Quand la fantaisie devient (presque) réelle
Si quelque chose est plus difficile que d'expliquer à votre grand-mère ce qu'est un shader PBR, c'est de faire en sorte qu'un dragon de 20 mètres semble aussi réel que le chien du voisin. 🐉 Dans En las tierras perdidas, NOLABEL a précisément réussi cela : une fantaisie épique qui ne semble pas sortie d'un moteur de jeux, mais d'un monde qui pourrait exister… si la physique et la biologie étaient plus flexibles.
Ici, pas de magie brillante et polie, mais de la saleté, des ombres maudites et un feu qui brûle jusqu'au pixel.
Houdini pour la magie, Maya pour les monstres
L'équipe a utilisé Houdini pour simuler des effets de magie chaotique, des vents épiques et un feu qui ne semble pas sorti d'un filtre Instagram. Pendant ce temps, Maya s'est chargé de donner vie à des créatures avec des anatomies qu'un vétérinaire hésiterait à diagnostiquer. Parce que, soyons honnêtes, qui sait comment respire un dragon à trois têtes ? 🤔
- Textures qui suintent la réalité : Peaux rugueuses, roches érodées et atmosphères qui pèsent plus qu'une facture d'électricité.
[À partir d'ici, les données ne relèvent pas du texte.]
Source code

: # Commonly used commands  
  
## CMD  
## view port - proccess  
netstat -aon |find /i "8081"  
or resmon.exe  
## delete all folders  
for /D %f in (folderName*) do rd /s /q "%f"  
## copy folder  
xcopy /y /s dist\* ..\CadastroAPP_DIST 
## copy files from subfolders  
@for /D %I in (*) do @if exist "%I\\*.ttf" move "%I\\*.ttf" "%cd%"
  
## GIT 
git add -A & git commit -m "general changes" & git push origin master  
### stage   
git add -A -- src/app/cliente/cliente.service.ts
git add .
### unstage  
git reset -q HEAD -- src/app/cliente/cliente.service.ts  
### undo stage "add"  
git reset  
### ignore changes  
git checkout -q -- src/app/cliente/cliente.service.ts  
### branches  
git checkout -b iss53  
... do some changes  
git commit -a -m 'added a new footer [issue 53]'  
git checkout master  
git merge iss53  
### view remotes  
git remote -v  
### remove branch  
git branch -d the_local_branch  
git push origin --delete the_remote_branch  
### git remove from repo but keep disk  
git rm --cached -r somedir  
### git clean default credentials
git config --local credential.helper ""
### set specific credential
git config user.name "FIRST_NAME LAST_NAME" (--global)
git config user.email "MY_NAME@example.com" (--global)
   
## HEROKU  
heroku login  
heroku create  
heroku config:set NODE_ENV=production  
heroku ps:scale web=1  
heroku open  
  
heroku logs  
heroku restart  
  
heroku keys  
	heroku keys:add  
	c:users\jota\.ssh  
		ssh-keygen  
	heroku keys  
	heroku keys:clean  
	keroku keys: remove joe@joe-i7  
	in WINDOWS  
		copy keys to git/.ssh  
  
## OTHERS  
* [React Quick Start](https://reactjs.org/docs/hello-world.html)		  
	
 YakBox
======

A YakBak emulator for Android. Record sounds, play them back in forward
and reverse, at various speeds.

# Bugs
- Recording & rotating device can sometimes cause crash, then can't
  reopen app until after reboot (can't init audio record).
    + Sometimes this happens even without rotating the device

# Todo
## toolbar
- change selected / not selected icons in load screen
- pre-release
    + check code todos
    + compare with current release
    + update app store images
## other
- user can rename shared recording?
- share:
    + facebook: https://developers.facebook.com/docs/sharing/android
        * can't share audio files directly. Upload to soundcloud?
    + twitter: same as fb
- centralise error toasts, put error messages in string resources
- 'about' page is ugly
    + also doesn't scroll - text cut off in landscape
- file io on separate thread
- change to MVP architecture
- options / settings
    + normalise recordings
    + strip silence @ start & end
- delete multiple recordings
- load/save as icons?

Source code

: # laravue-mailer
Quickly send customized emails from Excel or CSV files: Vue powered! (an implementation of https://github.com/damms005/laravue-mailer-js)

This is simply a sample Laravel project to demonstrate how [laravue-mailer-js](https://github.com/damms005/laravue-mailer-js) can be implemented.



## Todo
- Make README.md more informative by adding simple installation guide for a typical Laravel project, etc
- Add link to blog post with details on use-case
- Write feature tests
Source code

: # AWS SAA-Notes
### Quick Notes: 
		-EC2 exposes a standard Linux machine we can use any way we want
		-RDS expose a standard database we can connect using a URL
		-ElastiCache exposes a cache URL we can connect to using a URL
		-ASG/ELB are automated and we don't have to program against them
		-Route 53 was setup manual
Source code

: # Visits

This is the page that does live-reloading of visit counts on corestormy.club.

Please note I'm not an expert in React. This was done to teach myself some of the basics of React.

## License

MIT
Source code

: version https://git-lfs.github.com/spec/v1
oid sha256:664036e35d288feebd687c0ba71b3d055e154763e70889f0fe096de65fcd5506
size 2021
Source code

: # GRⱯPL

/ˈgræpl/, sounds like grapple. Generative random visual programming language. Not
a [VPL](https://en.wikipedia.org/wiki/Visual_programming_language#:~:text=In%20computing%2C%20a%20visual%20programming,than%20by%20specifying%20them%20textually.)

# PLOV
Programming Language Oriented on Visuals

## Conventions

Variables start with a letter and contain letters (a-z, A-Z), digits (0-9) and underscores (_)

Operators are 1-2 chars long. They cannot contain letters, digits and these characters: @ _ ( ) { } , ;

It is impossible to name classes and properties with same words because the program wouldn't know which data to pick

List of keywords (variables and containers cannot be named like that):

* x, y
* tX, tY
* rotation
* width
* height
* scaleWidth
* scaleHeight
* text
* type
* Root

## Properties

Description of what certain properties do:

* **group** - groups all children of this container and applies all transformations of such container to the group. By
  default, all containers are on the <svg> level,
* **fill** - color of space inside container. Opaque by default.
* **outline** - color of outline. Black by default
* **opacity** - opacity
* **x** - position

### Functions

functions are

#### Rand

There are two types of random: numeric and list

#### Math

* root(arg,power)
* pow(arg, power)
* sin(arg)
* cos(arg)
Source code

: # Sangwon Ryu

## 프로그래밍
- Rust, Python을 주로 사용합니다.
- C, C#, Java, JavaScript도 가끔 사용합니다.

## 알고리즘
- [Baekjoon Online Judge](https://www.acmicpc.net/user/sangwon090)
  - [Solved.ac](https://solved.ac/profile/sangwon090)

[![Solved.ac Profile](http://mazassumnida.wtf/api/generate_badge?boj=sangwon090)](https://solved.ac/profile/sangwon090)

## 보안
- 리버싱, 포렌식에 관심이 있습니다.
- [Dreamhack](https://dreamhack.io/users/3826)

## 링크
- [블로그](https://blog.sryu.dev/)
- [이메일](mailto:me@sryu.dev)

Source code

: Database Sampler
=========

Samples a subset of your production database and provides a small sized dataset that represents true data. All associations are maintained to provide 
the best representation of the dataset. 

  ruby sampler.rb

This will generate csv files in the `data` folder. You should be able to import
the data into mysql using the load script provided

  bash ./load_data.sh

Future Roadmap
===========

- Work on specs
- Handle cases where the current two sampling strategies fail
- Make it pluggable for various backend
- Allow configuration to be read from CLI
- Éclairage global ou rien : Parce qu'une ombre mal calculée trahit plus qu'un acteur lisant le script à l'écran.
- Unreal Engine en préproduction : Pour éviter ces «Et si on mettait ici un château flottant ?» au milieu du tournage.
Le truc, c'est qu'on ne voie pas le truc
La clé a été de traiter chaque effet comme s'il devait tromper un sceptique professionnel. Un portail dimensionnel ? Que les particules entraînent des feuilles du sol. Un sort de glace ? Que la buée sorte sous le bon angle. ❄️ Pas de «de toute façon, c'est de la fantaisie, le public gobe tout». Ici, même la magie la plus folle suit des lois internes… ou du moins, des lois de rendu.
Et si quelque chose tournait mal, il restait toujours l'excuse parfaite : «C'était une erreur de compilation dans la ferme de rendu… ou peut-être un sort de corruption de fichiers». 🧙♂️ Après tout, dans la fantaisie épique, même les bugs peuvent faire partie du lore.